Last week Studio Daily published my Adobe Premiere Pro CS6 review. It’s a longie but a goodie as I tried to go into detail about what I really like and what I kinda don’t like about this brand new Premiere Pro. I had been pounding it hard on several projects before writing the review. I have had a few questions about exactly what kind of jobs I’ve been working on with it.
The three “real” jobs I have cut this far in Premiere Pro CS6 (I’ve used the beta for quite a while before on a number of personal projects) have been corporate pieces, mostly under 5 minutes. Total source media was between one and two hours for most of them. They have involved a number of formats including XDCAM, Canon DSLR and RED. While they’ve been short a couple of them have had some complexity to them with multiple audio tracks, some effects like split screen / picture-in-picture and in-app color work. The RED project was cut in offline ProRes Proxy with a conform in a Baselight. On that RED project I also reconformed the edit to a native RED R3D sequence (scaling the 4K to 1920 x 1080) just in case we need that. One of those three jobs had the audio exported via OMF to an audio mixer using ProTools which went off without a hitch.

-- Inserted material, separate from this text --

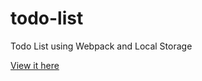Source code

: # todo-list
Todo List using Webpack and Local Storage

[View it here](https://nontasbak.github.io/todo-list/)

This past week I began “real world” project number four in Premiere Pro CS6 … this time using the multicam editing found in PPro. Multicam is a topic I didn’t address at length in the Studio Daily review as I hadn’t used it. That’ll be worth its own blog post later as PPro multicam is a very interesting beast.
One thing these Premiere Pro CS6 projects didn’t have is length as they were short form. I have yet to see how PPro CS6 can handle a longform edit. I also haven’t done any real extensive round-tripping amongst the Adobe Production Premium apps though I have done some Dynamic Linking to After Effects and that worked well. On one of the three jobs I brought a PPro sequence into Adobe’s DVD authoring app Adobe Encore and authored a simple DVD. No muss, no fuss.
I have used Adobe Media Encoder on all these jobs to create H.264s, DVD encodes and several ProRes masters. AME works great and is very fast. It’s nicely integrated into Premiere Pro CS6 and the batch exporting functionality from PPro is quite handy.
I hope this is a bit of an explanation as to what I’ve been working on in the brand new Premiere Pro CS6 and what kind of time I’ve had pounding on the application in order to have enough “real world” information to write a review. Like most who write here on Pro Video Coalition, we’re not just reviewers who play with a tool before writing about it. We’re working professionals who kick the tires and pound the pavement with the tools in real world situations. That’s how you learn both the good and the bad about this stuff.
I gave Premiere Pro CS6 a Sweet rating in the Studio Daily review. The review scale goes like this: Lame, OK, Solid, Sweet, Hot. Why did I not rate Premiere Pro CS6 as Hot? Check the What Should Happen with Premiere Pro CS6.5 or CS 7? section of the review for a few critical things that Adobe needs to address. I think one main reason I couldn’t rate Premiere Pro CS6 as Hot (as good as this new version is) is that most of those items like media management, conforming, and XML output issues are things that have been in the app for quite a while in their current form. But Premiere Pro CS6 is a very good application, much better than the Premiere Pro’s before it. If it wasn’t then I wouldn’t have spent the last three weeks working in it.